• **Stored data entries**:
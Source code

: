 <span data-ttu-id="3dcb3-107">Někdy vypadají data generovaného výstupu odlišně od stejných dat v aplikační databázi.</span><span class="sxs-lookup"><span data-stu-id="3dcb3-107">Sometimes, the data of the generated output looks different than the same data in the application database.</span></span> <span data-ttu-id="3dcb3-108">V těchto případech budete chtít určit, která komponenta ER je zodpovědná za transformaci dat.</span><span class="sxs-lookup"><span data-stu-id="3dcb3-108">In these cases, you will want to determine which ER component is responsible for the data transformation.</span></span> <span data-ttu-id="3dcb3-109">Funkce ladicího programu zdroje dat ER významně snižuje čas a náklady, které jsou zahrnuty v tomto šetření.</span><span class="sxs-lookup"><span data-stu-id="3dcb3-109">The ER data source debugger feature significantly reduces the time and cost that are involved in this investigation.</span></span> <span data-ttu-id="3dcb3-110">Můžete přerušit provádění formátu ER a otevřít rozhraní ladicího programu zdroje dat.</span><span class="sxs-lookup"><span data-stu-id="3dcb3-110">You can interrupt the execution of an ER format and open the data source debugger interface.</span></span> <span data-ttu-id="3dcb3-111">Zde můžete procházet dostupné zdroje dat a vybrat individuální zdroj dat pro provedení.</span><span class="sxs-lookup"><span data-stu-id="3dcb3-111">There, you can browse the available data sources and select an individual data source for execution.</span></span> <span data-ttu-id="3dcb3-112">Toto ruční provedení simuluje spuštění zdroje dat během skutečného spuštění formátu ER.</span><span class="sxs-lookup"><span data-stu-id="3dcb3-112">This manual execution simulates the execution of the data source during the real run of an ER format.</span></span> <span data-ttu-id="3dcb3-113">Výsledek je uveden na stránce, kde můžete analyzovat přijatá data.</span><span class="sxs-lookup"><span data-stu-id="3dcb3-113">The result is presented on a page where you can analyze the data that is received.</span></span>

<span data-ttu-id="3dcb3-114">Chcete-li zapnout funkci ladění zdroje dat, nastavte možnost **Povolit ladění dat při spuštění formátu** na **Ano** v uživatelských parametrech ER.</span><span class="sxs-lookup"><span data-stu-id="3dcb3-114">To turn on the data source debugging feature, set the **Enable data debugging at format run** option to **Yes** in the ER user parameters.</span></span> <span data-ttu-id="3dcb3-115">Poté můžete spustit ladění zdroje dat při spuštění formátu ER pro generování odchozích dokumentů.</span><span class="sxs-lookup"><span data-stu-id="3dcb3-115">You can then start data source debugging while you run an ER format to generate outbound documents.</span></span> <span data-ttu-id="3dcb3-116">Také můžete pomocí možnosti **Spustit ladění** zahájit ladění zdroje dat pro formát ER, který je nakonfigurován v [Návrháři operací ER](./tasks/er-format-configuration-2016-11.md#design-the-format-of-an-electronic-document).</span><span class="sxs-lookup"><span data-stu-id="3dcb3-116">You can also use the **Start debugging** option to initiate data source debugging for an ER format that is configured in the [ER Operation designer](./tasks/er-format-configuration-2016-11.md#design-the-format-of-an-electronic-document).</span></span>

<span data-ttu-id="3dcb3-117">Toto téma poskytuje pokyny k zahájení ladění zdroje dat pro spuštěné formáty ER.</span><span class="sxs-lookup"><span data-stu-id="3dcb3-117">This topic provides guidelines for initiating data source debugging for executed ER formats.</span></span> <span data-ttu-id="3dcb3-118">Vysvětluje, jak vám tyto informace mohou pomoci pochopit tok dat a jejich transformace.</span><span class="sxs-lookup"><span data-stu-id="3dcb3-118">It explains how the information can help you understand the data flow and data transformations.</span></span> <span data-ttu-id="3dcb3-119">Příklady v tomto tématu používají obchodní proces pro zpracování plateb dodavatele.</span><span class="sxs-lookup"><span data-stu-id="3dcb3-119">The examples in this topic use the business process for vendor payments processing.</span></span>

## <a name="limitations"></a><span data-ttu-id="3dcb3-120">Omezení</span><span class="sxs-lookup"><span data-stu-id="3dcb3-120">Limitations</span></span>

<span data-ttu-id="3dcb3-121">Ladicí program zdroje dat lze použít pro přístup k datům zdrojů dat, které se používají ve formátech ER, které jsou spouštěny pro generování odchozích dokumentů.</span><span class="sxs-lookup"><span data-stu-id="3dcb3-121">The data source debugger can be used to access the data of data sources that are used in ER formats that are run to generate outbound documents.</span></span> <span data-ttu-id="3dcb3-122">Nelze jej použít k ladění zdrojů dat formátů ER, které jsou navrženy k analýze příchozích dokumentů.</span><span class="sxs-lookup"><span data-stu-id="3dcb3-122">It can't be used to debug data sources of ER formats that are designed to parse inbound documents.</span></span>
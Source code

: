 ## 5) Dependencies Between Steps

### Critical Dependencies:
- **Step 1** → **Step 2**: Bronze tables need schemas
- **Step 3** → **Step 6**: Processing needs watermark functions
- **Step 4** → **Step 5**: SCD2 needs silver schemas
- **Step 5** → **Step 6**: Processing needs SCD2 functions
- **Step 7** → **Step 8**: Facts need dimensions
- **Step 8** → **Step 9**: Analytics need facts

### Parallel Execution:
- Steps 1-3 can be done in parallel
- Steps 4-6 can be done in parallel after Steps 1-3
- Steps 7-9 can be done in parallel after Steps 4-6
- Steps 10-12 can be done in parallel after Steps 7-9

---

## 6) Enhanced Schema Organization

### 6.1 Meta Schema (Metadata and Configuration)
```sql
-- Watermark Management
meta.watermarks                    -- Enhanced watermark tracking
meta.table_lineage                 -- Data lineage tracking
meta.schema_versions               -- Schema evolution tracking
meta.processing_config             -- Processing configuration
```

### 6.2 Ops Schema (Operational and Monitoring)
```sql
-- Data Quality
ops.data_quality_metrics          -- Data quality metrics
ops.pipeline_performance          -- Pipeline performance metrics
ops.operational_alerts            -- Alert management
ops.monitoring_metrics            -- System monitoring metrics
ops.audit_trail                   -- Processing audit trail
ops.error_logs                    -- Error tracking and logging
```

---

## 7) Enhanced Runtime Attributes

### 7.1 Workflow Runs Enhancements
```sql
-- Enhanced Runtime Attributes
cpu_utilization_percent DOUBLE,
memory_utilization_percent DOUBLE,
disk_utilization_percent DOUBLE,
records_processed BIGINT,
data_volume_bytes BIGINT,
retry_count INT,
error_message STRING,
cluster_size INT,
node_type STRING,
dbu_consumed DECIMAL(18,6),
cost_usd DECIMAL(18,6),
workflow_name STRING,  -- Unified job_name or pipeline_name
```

• **What you are asked to do**: Starting from the first line above, copy the data through to the last line exactly.

• **Answer for the task**:
Source code

: <span data-ttu-id="3dcb3-107">Někdy vypadají data generovaného výstupu odlišně od stejných dat v aplikační databázi.</span><span class="sxs-lookup"><span data-stu-id="3dcb3-107">Sometimes, the data of the generated output looks different than the same data in the application database.</span></span> <span data-ttu-id="3dcb3-108">V těchto případech budete chtít určit, která komponenta ER je zodpovědná za transformaci dat.</span><span class="sxs-lookup"><span data-stu-id="3dcb3-108">In these cases, you will want to determine which ER component is responsible for the data transformation.</span></span> <span data-ttu-id="3dcb3-109">Funkce ladicího programu zdroje dat ER významně snižuje čas a náklady, které jsou zahrnuty v tomto šetření.</span><span class="sxs-lookup"><span data-stu-id="3dcb3-109">The ER data source debugger feature significantly reduces the time and cost that are involved in this investigation.</span></span> <span data-ttu-id="3dcb3-110">Můžete přerušit provádění formátu ER a otevřít rozhraní ladicího programu zdroje dat.</span><span class="sxs-lookup"><span data-stu-id="3dcb3-110">You can interrupt the execution of an ER format and open the data source debugger interface.</span></span> <span data-ttu-id="3dcb3-111">Zde můžete procházet dostupné zdroje dat a vybrat individuální zdroj dat pro provedení.</span><span class="sxs-lookup"><span data-stu-id="3dcb3-111">There, you can browse the available data sources and select an individual data source for execution.</span></span> <span data-ttu-id="3dcb3-112">Toto ruční provedení simuluje spuštění zdroje dat během skutečného spuštění formátu ER.</span><span class="sxs-lookup"><span data-stu-id="3dcb3-112">This manual execution simulates the execution of the data source during the real run of an ER format.</span></span> <span data-ttu-id="3dcb3-113">Výsledek je uveden na stránce, kde můžete analyzovat přijatá data.</span><span class="sxs-lookup"><span data-stu-id="3dcb3-113">The result is presented on a page where you can analyze the data that is received.</span></span>

<span data-ttu-id="3dcb3-114">Chcete-li zapnout funkci ladění zdroje dat, nastavte možnost **Povolit ladění dat při spuštění formátu** na **Ano** v uživatelských parametrech ER.</span><span class="sxs-lookup"><span data-stu-id="3dcb3-114">To turn on the data source debugging feature, set the **Enable data debugging at format run** option to **Yes** in the ER user parameters.</span></span> <span data-ttu-id="3dcb3-115">Poté můžete spustit ladění zdroje dat při spuštění formátu ER pro generování odchozích dokumentů.</span><span class="sxs-lookup"><span data-stu-id="3dcb3-115">You can then start data source debugging while you run an ER format to generate outbound documents.</span></span> <span data-ttu-id="3dcb3-116">Také můžete pomocí možnosti **Spustit ladění** zahájit ladění zdroje dat pro formát ER, který je nakonfigurován v [Návrháři operací ER](./tasks/er-format-configuration-2016-11.md#design-the-format-of-an-electronic-document).</span><span class="sxs-lookup"><span data-stu-id="3dcb3-116">You can also use the **Start debugging** option to initiate data source debugging for an ER format that is configured in the [ER Operation designer](./tasks/er-format-configuration-2016-11.md#design-the-format-of-an-electronic-document).</span></span>

<span data-ttu-id="3dcb3-117">Toto téma poskytuje pokyny k zahájení ladění zdroje dat pro spuštěné formáty ER.</span><span class="sxs-lookup"><span data-stu-id="3dcb3-117">This topic provides guidelines for initiating data source debugging for executed ER formats.</span></span> <span data-ttu-id="3dcb3-118">Vysvětluje, jak vám tyto informace mohou pomoci pochopit tok dat a jejich transformace.</span><span class="sxs-lookup"><span data-stu-id="3dcb3-118">It explains how the information can help you understand the data flow and data transformations.</span></span> <span data-ttu-id="3dcb3-119">Příklady v tomto tématu používají obchodní proces pro zpracování plateb dodavatele.</span><span class="sxs-lookup"><span data-stu-id="3dcb3-119">The examples in this topic use the business process for vendor payments processing.</span></span>

## <a name="limitations"></a><span data-ttu-id="3dcb3-120">Omezení</span><span class="sxs-lookup"><span data-stu-id="3dcb3-120">Limitations</span></span>

<span data-ttu-id="3dcb3-121">Ladicí program zdroje dat lze použít pro přístup k datům zdrojů dat, které se používají ve formátech ER, které jsou spouštěny pro generování odchozích dokumentů.</span><span class="sxs-lookup"><span data-stu-id="3dcb3-121">The data source debugger can be used to access the data of data sources that are used in ER formats that are run to generate outbound documents.</span></span> <span data-ttu-id="3dcb3-122">Nelze jej použít k ladění zdrojů dat formátů ER, které jsou navrženy k analýze příchozích dokumentů.</span><span class="sxs-lookup"><span data-stu-id="3dcb3-122">It can't be used to debug data sources of ER formats that are designed to parse inbound documents.</span></span>
Source code

: ## 5) Dependencies Between Steps

### Critical Dependencies:
- **Step 1** → **Step 2**: Bronze tables need schemas
- **Step 3** → **Step 6**: Processing needs watermark functions
- **Step 4** → **Step 5**: SCD2 needs silver schemas
- **Step 5** → **Step 6**: Processing needs SCD2 functions
- **Step 7** → **Step 8**: Facts need dimensions
- **Step 8** → **Step 9**: Analytics need facts

### Parallel Execution:
- Steps 1-3 can be done in parallel
- Steps 4-6 can be done in parallel after Steps 1-3
- Steps 7-9 can be done in parallel after Steps 4-6
- Steps 10-12 can be done in parallel after Steps 7-9

---

## 6) Enhanced Schema Organization

### 6.1 Meta Schema (Metadata and Configuration)
```sql
-- Watermark Management
meta.watermarks                    -- Enhanced watermark tracking
meta.table_lineage                 -- Data lineage tracking
meta.schema_versions               -- Schema evolution tracking
meta.processing_config             -- Processing configuration
```

### 6.2 Ops Schema (Operational and Monitoring)
```sql
-- Data Quality
ops.data_quality_metrics          -- Data quality metrics
ops.pipeline_performance          -- Pipeline performance metrics
ops.operational_alerts            -- Alert management
ops.monitoring_metrics            -- System monitoring metrics
ops.audit_trail                   -- Processing audit trail
ops.error_logs                    -- Error tracking and logging
```

---

## 7) Enhanced Runtime Attributes

### 7.1 Workflow Runs Enhancements
```sql
-- Enhanced Runtime Attributes
cpu_utilization_percent DOUBLE,
memory_utilization_percent DOUBLE,
disk_utilization_percent DOUBLE,
records_processed BIGINT,
data_volume_bytes BIGINT,
retry_count INT,
error_message STRING,
cluster_size INT,
node_type STRING,
dbu_consumed DECIMAL(18,6),
cost_usd DECIMAL(18,6),
workflow_name STRING,  -- Unified job_name or pipeline_name
```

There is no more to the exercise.